• Work required
In the entries below, how many lines contain "feature"? Answer with the number and nothing else.

=====

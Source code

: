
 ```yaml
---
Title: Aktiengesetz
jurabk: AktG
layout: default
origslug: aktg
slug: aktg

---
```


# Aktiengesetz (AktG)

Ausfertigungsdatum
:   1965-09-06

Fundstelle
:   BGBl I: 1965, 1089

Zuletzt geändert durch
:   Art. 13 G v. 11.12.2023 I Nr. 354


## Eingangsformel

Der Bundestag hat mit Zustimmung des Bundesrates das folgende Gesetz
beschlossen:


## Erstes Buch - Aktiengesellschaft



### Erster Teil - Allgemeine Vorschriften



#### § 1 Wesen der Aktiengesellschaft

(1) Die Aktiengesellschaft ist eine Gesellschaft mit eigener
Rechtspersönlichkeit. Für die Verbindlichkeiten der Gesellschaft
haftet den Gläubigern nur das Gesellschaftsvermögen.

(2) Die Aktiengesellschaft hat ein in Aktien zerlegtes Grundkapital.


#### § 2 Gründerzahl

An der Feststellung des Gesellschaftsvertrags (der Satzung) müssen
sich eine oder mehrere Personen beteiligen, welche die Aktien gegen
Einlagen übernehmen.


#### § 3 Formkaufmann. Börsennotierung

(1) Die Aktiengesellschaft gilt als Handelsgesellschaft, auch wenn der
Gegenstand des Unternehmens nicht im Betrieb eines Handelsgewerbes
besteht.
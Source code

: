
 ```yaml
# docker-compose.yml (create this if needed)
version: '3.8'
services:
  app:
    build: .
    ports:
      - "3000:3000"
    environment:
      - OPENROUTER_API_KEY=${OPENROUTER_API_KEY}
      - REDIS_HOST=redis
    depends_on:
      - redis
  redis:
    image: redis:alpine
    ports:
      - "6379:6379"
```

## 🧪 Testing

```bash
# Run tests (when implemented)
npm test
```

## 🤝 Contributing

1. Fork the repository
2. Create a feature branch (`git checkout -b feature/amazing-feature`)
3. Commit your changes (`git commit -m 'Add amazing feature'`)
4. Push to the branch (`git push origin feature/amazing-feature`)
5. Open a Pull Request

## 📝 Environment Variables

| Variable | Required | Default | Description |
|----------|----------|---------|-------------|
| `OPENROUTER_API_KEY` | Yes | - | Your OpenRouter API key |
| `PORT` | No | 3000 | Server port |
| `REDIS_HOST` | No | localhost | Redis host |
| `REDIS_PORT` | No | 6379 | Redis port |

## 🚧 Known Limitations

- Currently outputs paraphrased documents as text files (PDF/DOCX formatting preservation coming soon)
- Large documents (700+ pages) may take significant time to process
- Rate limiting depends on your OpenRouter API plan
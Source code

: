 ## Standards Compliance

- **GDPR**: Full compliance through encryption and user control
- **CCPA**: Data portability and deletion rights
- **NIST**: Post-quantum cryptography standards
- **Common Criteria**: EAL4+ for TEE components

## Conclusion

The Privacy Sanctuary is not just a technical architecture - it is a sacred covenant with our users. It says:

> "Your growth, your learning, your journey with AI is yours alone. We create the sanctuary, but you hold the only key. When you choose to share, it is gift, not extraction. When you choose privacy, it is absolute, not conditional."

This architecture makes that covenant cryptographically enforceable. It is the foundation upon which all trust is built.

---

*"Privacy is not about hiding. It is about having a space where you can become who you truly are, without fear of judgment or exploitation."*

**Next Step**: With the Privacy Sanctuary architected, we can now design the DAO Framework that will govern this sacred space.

=====

• Solution
3